Scientists finally figure out what that mysterious bug-eyed ancient creature was all about
Neither shrimp nor vertebrate, Nectocaris pteryx was actually a type of mollusk.
It's not the mythical kraken, but an ancient creature belonging to the largest, nimblest and probably smartest group of invertebrates has jumped out of the fossil record with a different identity than previously thought. That finding restructures a branch on the evolutionary tree.

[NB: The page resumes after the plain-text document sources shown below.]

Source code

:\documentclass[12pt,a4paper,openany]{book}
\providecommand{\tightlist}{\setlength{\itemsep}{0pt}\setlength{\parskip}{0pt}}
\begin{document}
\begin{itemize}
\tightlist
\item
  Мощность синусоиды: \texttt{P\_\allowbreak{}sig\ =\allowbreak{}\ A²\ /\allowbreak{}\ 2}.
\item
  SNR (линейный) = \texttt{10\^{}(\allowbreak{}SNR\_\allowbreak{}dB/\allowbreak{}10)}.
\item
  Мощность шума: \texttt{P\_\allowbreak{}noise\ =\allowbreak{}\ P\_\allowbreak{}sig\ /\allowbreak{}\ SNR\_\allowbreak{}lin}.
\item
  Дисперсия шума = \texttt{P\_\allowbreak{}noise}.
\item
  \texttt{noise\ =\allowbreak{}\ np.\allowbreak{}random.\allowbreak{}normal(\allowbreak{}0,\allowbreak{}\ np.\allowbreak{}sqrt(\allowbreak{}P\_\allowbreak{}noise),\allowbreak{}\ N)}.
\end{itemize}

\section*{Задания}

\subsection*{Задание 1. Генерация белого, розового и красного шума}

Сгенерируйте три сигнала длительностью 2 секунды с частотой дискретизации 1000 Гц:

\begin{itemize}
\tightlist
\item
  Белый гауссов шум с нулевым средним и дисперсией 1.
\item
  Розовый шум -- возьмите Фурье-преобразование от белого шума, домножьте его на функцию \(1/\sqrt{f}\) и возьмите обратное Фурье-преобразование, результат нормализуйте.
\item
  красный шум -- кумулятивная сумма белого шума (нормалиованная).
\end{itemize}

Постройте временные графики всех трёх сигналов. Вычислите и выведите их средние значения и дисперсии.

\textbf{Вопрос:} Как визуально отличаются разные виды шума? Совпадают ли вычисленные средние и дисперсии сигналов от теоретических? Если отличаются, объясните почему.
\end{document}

The tiny mysterious fossil of Nectocaris pteryx — previously described as a shrimp with a chordate tail — is neither a shrimp (an arthropod) nor a chordate (vertebrates and their nearest relatives), but a mollusk, according to a new study detailed in the May 27 issue of the journal Nature.
Don't picture boring mollusks, such as snails, slugs and mussels, however. Think cuttlefish, squid, and octopi — and yes, even the kraken — which are cephalopods, a member of the mollusk phylum. The 505 million-year-old creature is the oldest recorded cephalopod by about 10 to 15 million years and provides clues about modern cephalopod evolution.
Nectocaris is a miniscule cephalopod at only 2 to 3 inches (5 to 7 centimeters) long. It looks like a cartoon character from a Pixar movie with its bulging eyes and funnel-shaped nozzle that squirts water where one would expect a nose.